[Plain-text document sources]
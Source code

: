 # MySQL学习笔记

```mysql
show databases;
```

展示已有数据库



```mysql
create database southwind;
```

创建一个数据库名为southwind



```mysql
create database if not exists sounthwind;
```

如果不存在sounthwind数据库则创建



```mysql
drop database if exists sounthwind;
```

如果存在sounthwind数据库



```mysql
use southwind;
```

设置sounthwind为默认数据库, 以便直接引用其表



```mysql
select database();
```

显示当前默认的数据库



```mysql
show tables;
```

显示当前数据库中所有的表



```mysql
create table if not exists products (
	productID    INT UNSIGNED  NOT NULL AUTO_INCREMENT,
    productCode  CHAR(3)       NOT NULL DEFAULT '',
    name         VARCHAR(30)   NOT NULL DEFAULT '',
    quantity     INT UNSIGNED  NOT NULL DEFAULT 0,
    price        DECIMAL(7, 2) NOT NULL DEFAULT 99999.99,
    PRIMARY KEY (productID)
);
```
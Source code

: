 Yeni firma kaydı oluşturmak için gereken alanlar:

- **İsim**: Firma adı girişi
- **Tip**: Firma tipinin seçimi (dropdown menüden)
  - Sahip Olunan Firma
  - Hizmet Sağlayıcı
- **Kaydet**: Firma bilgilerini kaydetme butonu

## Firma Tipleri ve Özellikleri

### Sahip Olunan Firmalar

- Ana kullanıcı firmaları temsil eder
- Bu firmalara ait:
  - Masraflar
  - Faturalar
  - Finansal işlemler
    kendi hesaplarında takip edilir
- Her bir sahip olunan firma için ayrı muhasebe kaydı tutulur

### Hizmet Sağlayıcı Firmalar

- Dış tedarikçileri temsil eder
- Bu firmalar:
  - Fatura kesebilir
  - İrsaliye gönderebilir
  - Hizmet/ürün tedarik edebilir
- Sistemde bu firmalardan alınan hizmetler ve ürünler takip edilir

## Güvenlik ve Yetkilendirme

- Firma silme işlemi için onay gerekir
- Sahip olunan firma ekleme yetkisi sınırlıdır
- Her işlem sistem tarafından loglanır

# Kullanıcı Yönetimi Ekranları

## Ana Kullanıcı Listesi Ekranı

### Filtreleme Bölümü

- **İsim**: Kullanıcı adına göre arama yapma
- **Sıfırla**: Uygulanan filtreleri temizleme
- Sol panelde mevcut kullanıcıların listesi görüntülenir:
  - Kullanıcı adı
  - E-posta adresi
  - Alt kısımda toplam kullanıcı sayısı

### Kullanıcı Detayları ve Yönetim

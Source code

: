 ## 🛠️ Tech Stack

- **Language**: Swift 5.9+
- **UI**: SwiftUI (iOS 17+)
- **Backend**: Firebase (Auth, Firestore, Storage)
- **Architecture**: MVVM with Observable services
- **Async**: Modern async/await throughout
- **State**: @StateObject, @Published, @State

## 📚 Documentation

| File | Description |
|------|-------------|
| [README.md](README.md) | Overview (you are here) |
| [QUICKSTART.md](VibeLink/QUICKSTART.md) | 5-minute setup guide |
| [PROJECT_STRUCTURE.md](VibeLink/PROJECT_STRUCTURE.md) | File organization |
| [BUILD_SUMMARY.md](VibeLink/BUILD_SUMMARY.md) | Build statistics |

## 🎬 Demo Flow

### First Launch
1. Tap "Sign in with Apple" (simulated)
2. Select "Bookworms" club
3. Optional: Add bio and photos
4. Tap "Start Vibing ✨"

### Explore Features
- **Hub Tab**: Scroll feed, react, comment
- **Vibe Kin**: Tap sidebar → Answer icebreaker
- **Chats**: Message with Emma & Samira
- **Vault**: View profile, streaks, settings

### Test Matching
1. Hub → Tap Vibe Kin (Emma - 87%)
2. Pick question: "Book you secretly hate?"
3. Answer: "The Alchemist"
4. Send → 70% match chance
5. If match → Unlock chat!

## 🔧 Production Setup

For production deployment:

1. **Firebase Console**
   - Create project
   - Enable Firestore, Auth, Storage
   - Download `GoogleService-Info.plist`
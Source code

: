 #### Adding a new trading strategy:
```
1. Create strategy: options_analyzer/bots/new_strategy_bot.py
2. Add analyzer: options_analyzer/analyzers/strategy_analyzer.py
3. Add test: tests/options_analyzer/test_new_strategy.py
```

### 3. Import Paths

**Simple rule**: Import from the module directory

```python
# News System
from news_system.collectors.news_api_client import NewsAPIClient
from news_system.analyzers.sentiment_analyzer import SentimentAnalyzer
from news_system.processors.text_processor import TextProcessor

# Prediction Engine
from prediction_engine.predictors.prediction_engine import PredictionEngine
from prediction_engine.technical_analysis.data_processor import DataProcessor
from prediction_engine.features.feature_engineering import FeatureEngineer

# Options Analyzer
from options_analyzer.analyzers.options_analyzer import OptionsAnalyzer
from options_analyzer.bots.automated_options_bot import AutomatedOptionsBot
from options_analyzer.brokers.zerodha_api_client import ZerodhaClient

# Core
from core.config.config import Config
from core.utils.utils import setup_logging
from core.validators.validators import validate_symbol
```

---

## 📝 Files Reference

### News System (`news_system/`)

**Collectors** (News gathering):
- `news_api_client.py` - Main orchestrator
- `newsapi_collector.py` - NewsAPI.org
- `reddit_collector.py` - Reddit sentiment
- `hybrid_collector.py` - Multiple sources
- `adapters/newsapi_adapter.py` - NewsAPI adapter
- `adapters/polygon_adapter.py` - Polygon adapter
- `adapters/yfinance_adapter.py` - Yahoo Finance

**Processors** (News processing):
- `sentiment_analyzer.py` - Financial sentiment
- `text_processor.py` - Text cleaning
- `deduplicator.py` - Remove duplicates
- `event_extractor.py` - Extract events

--- WORK INSTRUCTION ---
Look through the entries above and quote exactly the lines from the line with "# Kullanıcı Yönetimi Ekranları" to the line with "- **Backend**: Firebase", counting both of those lines.

--- SOLUTION TO THIS TASK ---
# Kullanıcı Yönetimi Ekranları

## Ana Kullanıcı Listesi Ekranı

### Filtreleme Bölümü

- **İsim**: Kullanıcı adına göre arama yapma
- **Sıfırla**: Uygulanan filtreleri temizleme
- Sol panelde mevcut kullanıcıların listesi görüntülenir:
  - Kullanıcı adı
  - E-posta adresi
  - Alt kısımda toplam kullanıcı sayısı

### Kullanıcı Detayları ve Yönetim

Source code

: ## 🛠️ Tech Stack

- **Language**: Swift 5.9+
- **UI**: SwiftUI (iOS 17+)
- **Backend**: Firebase (Auth, Firestore, Storage)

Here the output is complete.